DIRECTIONS |
Could you give the data that follows again exactly, without its pictures?

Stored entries

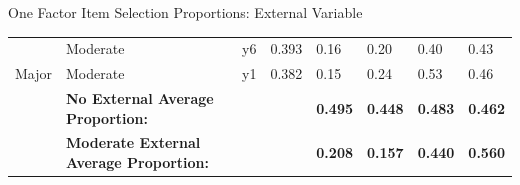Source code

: \documentclass[ignorenonframetext,]{beamer}
\begin{document}
\begin{frame}{One Factor Item Selection Proportions: External Variable}
\begin{table}[H]
{\begin{tabular}{llllllll}
 & Moderate & y6 & 0.393 & 0.16 & 0.20 & 0.40 & 0.43\\

\multirow{-6}{*}{\raggedright\arraybackslash Major} & Moderate & y1 & 0.382 & 0.15 & 0.24 & 0.53 & 0.46\\
\cmidrule{1-8}
\textbf{} & \textbf{No External Average Proportion:} & \textbf{} & \textbf{} & \textbf{0.495} & \textbf{0.448} & \textbf{0.483} & \textbf{0.462}\\
\cmidrule{1-8}
\textbf{} & \textbf{Moderate External Average Proportion:} & \textbf{} & \textbf{} & \textbf{0.208} & \textbf{0.157} & \textbf{0.440} & \textbf{0.560}\\
\bottomrule
\end{tabular}}
\end{table}

\end{frame}
\end{document}
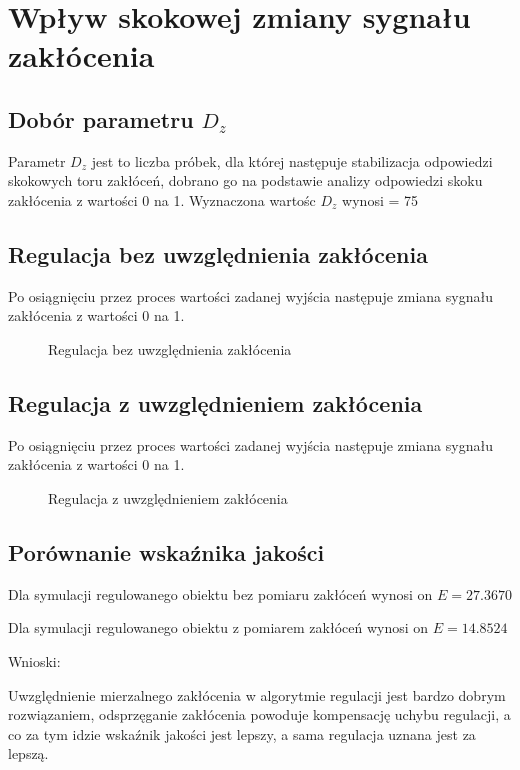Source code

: \section{Wpływ skokowej zmiany sygnału zakłócenia}
\label{projekt:zad5}

\subsection{Dobór parametru $D_z$}
\label{projekt:zad5:Dz}

Parametr $D_{z}$ jest to liczba próbek, dla której następuje stabilizacja odpowiedzi skokowych toru zakłóceń, 
dobrano go na podstawie analizy odpowiedzi skoku
zakłócenia z wartości \num{0} na \num{1}.
Wyznaczona wartośc $D_{z}$ wynosi = \num{75}

\subsection{Regulacja bez uwzględnienia zakłócenia}
\label{projekt:zad5:regulacjaBezUwzg}

Po osiągnięciu przez proces wartości zadanej wyjścia następuje zmiana sygnału
zakłócenia z wartości \num{0} na \num{1}.

\begin{figure}[H] 
    \centering
    
    \caption{Regulacja bez uwzględnienia zakłócenia}
    \label{projekt:zad5:regulacjaBezUwzgZ:figure}
\end{figure}

\newpage

\subsection{Regulacja z uwzględnieniem zakłócenia}
\label{projekt:zad5:regulacjaZUwzg}

Po osiągnięciu przez proces wartości zadanej wyjścia następuje zmiana sygnału
zakłócenia z wartości \num{0} na \num{1}.

\begin{figure}[H] 
    \centering
    
    \caption{Regulacja z uwzględnieniem zakłócenia}
    \label{projekt:zad5:regulacjaUwzgZ:figure}
\end{figure}

\subsection{Porównanie wskaźnika jakości}
\label{projekt:zad5:porownanie}

Dla symulacji regulowanego obiektu bez pomiaru zakłóceń wynosi on $E=27.3670$

Dla symulacji regulowanego obiektu z pomiarem zakłóceń wynosi on $E=14.8524$

Wnioski: 

Uwzględnienie mierzalnego zakłócenia w algorytmie regulacji jest bardzo dobrym rozwiązaniem, 
odsprzęganie zakłócenia powoduje kompensację uchybu regulacji, 
a co za tym idzie wskaźnik jakości jest lepszy, 
a sama regulacja uznana jest za lepszą.

\newpage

EXERCISE RESULT |
Source code

: \documentclass[ignorenonframetext,]{beamer}
\begin{document}
\begin{frame}{One Factor Item Selection Proportions: External Variable}
\begin{table}[H]
{\begin{tabular}{llllllll}
 & Moderate & y6 & 0.393 & 0.16 & 0.20 & 0.40 & 0.43\\

\multirow{-6}{*}{\raggedright\arraybackslash Major} & Moderate & y1 & 0.382 & 0.15 & 0.24 & 0.53 & 0.46\\
\cmidrule{1-8}
\textbf{} & \textbf{No External Average Proportion:} & \textbf{} & \textbf{} & \textbf{0.495} & \textbf{0.448} & \textbf{0.483} & \textbf{0.462}\\
\cmidrule{1-8}
\textbf{} & \textbf{Moderate External Average Proportion:} & \textbf{} & \textbf{} & \textbf{0.208} & \textbf{0.157} & \textbf{0.440} & \textbf{0.560}\\
\bottomrule
\end{tabular}}
\end{table}

\end{frame}
\end{document}
Source code

: \section{Wpływ skokowej zmiany sygnału zakłócenia}
\label{projekt:zad5}

\subsection{Dobór parametru $D_z$}
\label{projekt:zad5:Dz}

Parametr $D_{z}$ jest to liczba próbek, dla której następuje stabilizacja odpowiedzi skokowych toru zakłóceń, 
dobrano go na podstawie analizy odpowiedzi skoku
zakłócenia z wartości \num{0} na \num{1}.
Wyznaczona wartośc $D_{z}$ wynosi = \num{75}

\subsection{Regulacja bez uwzględnienia zakłócenia}
\label{projekt:zad5:regulacjaBezUwzg}

Po osiągnięciu przez proces wartości zadanej wyjścia następuje zmiana sygnału
zakłócenia z wartości \num{0} na \num{1}.

\begin{figure}[H] 
    \centering
    
    \caption{Regulacja bez uwzględnienia zakłócenia}
    \label{projekt:zad5:regulacjaBezUwzgZ:figure}
\end{figure}

\newpage

\subsection{Regulacja z uwzględnieniem zakłócenia}
\label{projekt:zad5:regulacjaZUwzg}

Po osiągnięciu przez proces wartości zadanej wyjścia następuje zmiana sygnału
zakłócenia z wartości \num{0} na \num{1}.

\begin{figure}[H] 
    \centering
    
    \caption{Regulacja z uwzględnieniem zakłócenia}
    \label{projekt:zad5:regulacjaUwzgZ:figure}
\end{figure}

\subsection{Porównanie wskaźnika jakości}
\label{projekt:zad5:porownanie}

Dla symulacji regulowanego obiektu bez pomiaru zakłóceń wynosi on $E=27.3670$

Dla symulacji regulowanego obiektu z pomiarem zakłóceń wynosi on $E=14.8524$

Wnioski: 

Uwzględnienie mierzalnego zakłócenia w algorytmie regulacji jest bardzo dobrym rozwiązaniem, 
odsprzęganie zakłócenia powoduje kompensację uchybu regulacji, 
a co za tym idzie wskaźnik jakości jest lepszy, 
a sama regulacja uznana jest za lepszą.

\newpage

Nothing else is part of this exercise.